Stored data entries

──────────

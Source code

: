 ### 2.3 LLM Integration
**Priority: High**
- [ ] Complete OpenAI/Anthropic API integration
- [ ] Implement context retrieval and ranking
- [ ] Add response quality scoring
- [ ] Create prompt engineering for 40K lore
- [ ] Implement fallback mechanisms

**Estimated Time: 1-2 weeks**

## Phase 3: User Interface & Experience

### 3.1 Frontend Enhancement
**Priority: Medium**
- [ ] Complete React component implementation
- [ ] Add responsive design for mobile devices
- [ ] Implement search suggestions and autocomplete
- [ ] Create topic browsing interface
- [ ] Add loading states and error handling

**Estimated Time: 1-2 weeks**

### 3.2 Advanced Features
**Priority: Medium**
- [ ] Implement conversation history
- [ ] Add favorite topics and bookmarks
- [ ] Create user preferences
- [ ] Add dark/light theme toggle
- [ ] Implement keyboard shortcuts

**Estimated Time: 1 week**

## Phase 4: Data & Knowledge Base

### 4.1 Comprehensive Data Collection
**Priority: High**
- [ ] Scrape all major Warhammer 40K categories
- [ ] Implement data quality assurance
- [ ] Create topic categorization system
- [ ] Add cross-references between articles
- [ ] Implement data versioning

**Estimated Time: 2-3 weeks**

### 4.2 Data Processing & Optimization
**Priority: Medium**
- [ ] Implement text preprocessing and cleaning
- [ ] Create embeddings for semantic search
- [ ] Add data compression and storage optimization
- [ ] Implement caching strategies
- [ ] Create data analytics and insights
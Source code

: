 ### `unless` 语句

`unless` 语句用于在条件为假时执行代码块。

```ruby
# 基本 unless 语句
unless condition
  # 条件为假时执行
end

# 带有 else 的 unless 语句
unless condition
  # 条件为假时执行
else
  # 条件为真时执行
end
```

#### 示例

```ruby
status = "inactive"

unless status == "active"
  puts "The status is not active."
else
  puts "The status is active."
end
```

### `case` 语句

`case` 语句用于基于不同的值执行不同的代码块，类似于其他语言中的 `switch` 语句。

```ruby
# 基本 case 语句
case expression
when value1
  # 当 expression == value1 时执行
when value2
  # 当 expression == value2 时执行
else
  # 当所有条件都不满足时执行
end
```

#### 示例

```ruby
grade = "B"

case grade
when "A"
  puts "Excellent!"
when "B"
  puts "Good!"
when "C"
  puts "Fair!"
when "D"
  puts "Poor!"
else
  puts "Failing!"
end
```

──────────

▶ **Work request**: Reproduce the entries exactly, each one as given.

▶ **Task output**:
Source code

: ### 2.3 LLM Integration
**Priority: High**
- [ ] Complete OpenAI/Anthropic API integration
- [ ] Implement context retrieval and ranking
- [ ] Add response quality scoring
- [ ] Create prompt engineering for 40K lore
- [ ] Implement fallback mechanisms

**Estimated Time: 1-2 weeks**

## Phase 3: User Interface & Experience

### 3.1 Frontend Enhancement
**Priority: Medium**
- [ ] Complete React component implementation
- [ ] Add responsive design for mobile devices
- [ ] Implement search suggestions and autocomplete
- [ ] Create topic browsing interface
- [ ] Add loading states and error handling

**Estimated Time: 1-2 weeks**

### 3.2 Advanced Features
**Priority: Medium**
- [ ] Implement conversation history
- [ ] Add favorite topics and bookmarks
- [ ] Create user preferences
- [ ] Add dark/light theme toggle
- [ ] Implement keyboard shortcuts

**Estimated Time: 1 week**

## Phase 4: Data & Knowledge Base

### 4.1 Comprehensive Data Collection
**Priority: High**
- [ ] Scrape all major Warhammer 40K categories
- [ ] Implement data quality assurance
- [ ] Create topic categorization system
- [ ] Add cross-references between articles
- [ ] Implement data versioning

**Estimated Time: 2-3 weeks**

### 4.2 Data Processing & Optimization
**Priority: Medium**
- [ ] Implement text preprocessing and cleaning
- [ ] Create embeddings for semantic search
- [ ] Add data compression and storage optimization
- [ ] Implement caching strategies
- [ ] Create data analytics and insights
Source code

: ### `unless` 语句

`unless` 语句用于在条件为假时执行代码块。

```ruby
# 基本 unless 语句
unless condition
  # 条件为假时执行
end

# 带有 else 的 unless 语句
unless condition
  # 条件为假时执行
else
  # 条件为真时执行
end
```

#### 示例

```ruby
status = "inactive"

unless status == "active"
  puts "The status is not active."
else
  puts "The status is active."
end
```

### `case` 语句

`case` 语句用于基于不同的值执行不同的代码块，类似于其他语言中的 `switch` 语句。

```ruby
# 基本 case 语句
case expression
when value1
  # 当 expression == value1 时执行
when value2
  # 当 expression == value2 时执行
else
  # 当所有条件都不满足时执行
end
```

#### 示例

```ruby
grade = "B"

case grade
when "A"
  puts "Excellent!"
when "B"
  puts "Good!"
when "C"
  puts "Fair!"
when "D"
  puts "Poor!"
else
  puts "Failing!"
end
```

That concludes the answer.